Files

RuVector Benchmark Suite

Comprehensive benchmarks comparing ruvector vs pgvector across multiple dimensions.

Overview

This benchmark suite provides:

  1. Rust Benchmarks - Low-level performance testing using Criterion
  2. SQL Benchmarks - Realistic PostgreSQL workload testing
  3. Automated CI - GitHub Actions workflow for continuous benchmarking

Quick Start

Run All Benchmarks

cd crates/ruvector-postgres
bash benches/scripts/run_benchmarks.sh

Run Individual Benchmarks

# Distance function benchmarks
cargo bench --bench distance_bench

# HNSW index benchmarks
cargo bench --bench index_bench

# Quantization benchmarks
cargo bench --bench quantization_bench

# Quantized distance benchmarks
cargo bench --bench quantized_distance_bench

Run SQL Benchmarks

# Setup database
createdb ruvector_bench
psql -d ruvector_bench -c 'CREATE EXTENSION ruvector;'
psql -d ruvector_bench -c 'CREATE EXTENSION pgvector;'

# Quick benchmark (10k vectors)
psql -d ruvector_bench -f benches/sql/quick_benchmark.sql

# Full workload (1M vectors)
psql -d ruvector_bench -f benches/sql/benchmark_workload.sql

Benchmark Categories

1. Distance Function Benchmarks (distance_bench.rs)

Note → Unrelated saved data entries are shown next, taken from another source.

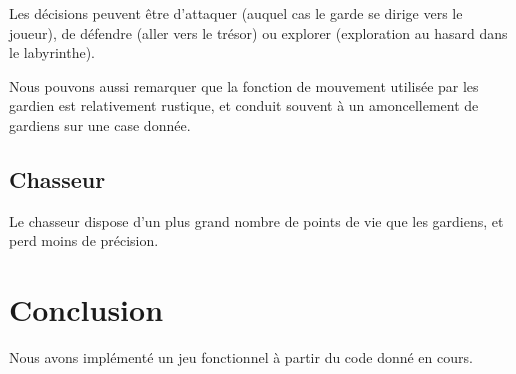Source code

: \documentclass{article}
\begin{document}
Les décisions peuvent être d'attaquer (auquel cas le garde se dirige
vers le joueur), de défendre (aller vers le trésor) ou explorer
(exploration au hasard dans le labyrinthe).




Nous pouvons aussi remarquer que
la fonction de mouvement
utilisée par les gardien est relativement rustique, et conduit
souvent à un amoncellement de gardiens sur une
case donnée.

\subsection{ Chasseur }
Le chasseur dispose d'un plus grand nombre de points de vie que les
gardiens, et perd moins de précision.

\section{ Conclusion }
Nous avons implémenté un jeu fonctionnel à partir du code donné en
cours. 
\end{document}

Tests distance calculation performance across different vector dimensions:

  • L2 (Euclidean) Distance: Scalar vs SIMD implementations
  • Cosine Distance: Normalized similarity measurement
  • Inner Product: Dot product for maximum inner product search
  • Batch Operations: Sequential vs parallel processing

Dimensions tested: 128, 384, 768, 1536, 3072

Key metrics:

  • Single operation latency
  • Throughput (ops/sec)
  • SIMD speedup vs scalar

2. HNSW Index Benchmarks (index_bench.rs)

Tests Hierarchical Navigable Small World graph index:

Build Benchmarks

  • Index construction time vs dataset size (1K, 10K, 100K, 1M vectors)
  • Impact of ef_construction parameter (16, 32, 64, 128, 256)
  • Impact of M parameter (8, 12, 16, 24, 32, 48)

Search Benchmarks

  • Query latency vs dataset size
  • Impact of ef_search parameter (10, 20, 40, 80, 160, 320)
  • Impact of k (number of neighbors: 1, 5, 10, 20, 50, 100)

Recall Accuracy

  • Recall@10 vs ef_search values
  • Ground truth comparison

Memory Usage

  • Index size vs dataset size
  • Memory per vector overhead

Dimensions tested: 128, 384, 768, 1536

3. Quantization Benchmarks (quantization_bench.rs)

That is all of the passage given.